Records to use ▸
=== Section Start ===
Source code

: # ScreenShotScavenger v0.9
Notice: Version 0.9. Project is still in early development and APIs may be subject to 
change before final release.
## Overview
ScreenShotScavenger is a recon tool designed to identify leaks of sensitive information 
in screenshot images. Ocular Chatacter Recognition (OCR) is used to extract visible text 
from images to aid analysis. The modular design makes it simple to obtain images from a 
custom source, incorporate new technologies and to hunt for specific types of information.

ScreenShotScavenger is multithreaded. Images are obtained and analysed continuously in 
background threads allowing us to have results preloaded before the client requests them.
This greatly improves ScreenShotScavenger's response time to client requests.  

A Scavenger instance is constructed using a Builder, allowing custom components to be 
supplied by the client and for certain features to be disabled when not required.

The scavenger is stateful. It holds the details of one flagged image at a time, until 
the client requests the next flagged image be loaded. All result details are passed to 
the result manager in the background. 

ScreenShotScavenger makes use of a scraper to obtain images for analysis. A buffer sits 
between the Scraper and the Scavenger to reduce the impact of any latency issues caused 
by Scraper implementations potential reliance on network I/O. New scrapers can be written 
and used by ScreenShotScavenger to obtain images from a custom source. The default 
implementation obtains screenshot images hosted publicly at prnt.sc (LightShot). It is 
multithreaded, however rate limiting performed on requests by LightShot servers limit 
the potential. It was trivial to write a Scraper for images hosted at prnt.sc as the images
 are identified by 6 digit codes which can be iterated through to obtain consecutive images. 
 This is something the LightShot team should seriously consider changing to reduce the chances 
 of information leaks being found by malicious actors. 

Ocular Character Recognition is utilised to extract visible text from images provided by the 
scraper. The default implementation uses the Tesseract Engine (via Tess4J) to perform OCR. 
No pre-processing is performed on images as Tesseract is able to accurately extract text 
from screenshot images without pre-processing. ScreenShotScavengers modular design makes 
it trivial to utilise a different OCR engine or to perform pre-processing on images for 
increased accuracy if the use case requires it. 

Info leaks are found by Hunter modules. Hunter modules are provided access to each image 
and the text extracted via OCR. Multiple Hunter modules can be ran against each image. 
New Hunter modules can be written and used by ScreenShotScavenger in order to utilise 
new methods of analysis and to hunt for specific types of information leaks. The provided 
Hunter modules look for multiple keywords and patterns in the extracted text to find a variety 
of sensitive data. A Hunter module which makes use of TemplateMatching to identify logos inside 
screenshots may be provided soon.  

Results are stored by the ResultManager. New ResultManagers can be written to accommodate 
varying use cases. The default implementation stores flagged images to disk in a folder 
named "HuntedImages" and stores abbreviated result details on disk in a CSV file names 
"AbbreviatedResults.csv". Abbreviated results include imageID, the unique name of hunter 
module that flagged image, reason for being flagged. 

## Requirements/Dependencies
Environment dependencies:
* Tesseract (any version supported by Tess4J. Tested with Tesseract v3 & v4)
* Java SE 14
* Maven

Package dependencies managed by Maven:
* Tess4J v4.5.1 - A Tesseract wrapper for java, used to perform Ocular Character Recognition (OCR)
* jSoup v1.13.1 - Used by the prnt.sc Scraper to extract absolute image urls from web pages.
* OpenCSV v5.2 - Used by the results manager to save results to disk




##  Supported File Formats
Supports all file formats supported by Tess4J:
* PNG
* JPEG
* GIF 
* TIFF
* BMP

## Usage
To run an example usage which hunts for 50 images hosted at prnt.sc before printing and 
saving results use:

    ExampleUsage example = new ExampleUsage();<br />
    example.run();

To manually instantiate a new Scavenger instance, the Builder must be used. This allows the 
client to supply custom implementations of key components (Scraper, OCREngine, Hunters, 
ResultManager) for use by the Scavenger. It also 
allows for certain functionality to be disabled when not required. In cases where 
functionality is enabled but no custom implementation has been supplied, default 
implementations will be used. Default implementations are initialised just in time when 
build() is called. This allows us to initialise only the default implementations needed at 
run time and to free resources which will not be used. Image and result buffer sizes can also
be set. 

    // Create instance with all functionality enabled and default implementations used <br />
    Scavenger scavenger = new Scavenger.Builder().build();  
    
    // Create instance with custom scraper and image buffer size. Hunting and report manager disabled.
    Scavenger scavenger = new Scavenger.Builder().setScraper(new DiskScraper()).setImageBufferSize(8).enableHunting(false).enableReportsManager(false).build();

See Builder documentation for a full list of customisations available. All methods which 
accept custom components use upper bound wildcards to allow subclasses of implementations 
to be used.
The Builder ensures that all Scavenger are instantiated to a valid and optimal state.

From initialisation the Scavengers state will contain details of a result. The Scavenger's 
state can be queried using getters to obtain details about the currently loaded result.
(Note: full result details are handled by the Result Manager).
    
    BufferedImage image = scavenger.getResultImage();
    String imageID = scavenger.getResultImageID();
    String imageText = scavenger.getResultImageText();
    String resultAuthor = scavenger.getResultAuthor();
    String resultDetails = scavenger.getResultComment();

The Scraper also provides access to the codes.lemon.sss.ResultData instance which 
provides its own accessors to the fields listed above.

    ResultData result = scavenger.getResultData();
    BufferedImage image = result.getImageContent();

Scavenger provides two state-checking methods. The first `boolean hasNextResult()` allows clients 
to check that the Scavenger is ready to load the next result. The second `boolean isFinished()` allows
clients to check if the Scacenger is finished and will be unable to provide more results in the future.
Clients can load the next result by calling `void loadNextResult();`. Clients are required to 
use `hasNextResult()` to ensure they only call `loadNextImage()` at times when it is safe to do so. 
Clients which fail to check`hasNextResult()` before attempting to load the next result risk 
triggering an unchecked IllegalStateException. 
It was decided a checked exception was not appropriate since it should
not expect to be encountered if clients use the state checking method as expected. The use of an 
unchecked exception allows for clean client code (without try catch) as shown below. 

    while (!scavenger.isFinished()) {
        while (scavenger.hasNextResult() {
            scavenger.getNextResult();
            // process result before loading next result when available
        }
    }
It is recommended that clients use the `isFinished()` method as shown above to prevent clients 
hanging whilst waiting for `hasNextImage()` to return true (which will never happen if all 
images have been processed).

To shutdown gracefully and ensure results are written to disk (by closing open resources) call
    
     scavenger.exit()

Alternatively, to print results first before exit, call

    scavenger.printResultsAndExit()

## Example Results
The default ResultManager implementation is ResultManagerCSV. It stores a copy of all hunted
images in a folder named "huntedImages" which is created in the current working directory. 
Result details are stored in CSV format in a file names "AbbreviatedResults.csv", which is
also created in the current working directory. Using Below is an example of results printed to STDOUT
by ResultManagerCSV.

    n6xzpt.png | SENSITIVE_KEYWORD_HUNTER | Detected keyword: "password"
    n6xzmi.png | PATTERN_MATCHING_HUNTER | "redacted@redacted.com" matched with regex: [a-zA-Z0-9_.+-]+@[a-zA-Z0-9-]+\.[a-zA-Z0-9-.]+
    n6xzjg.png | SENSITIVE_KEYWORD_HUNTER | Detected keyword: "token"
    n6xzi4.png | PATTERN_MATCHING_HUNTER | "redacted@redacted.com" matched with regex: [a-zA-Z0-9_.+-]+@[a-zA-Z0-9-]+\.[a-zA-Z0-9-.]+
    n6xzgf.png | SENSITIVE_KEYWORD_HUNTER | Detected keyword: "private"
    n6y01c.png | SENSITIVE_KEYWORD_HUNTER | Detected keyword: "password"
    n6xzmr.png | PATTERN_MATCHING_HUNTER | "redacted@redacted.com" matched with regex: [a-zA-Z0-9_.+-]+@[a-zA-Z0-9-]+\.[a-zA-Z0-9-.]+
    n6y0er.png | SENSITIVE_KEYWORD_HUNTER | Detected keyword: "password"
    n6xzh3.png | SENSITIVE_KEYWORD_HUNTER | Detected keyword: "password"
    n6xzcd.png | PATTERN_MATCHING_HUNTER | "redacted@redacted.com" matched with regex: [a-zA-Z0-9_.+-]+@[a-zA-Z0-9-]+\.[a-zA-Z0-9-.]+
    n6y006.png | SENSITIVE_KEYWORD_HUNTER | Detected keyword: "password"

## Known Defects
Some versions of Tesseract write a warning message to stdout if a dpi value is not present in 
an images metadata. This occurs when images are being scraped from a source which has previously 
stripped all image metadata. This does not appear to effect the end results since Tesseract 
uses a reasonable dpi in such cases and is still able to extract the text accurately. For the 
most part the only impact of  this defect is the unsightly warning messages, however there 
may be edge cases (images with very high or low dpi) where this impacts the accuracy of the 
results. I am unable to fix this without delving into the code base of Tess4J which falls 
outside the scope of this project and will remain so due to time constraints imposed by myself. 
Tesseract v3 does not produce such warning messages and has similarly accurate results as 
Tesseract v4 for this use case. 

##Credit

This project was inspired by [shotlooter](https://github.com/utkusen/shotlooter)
=== Section End ===
Task goal ▸ Each line from the one holding "outside the scope" through the last line of the data is to be transcribed exactly, with nothing else added.

Exercise solution ▸
outside the scope of this project and will remain so due to time constraints imposed by myself. 
Tesseract v3 does not produce such warning messages and has similarly accurate results as 
Tesseract v4 for this use case. 

##Credit

This project was inspired by [shotlooter](https://github.com/utkusen/shotlooter)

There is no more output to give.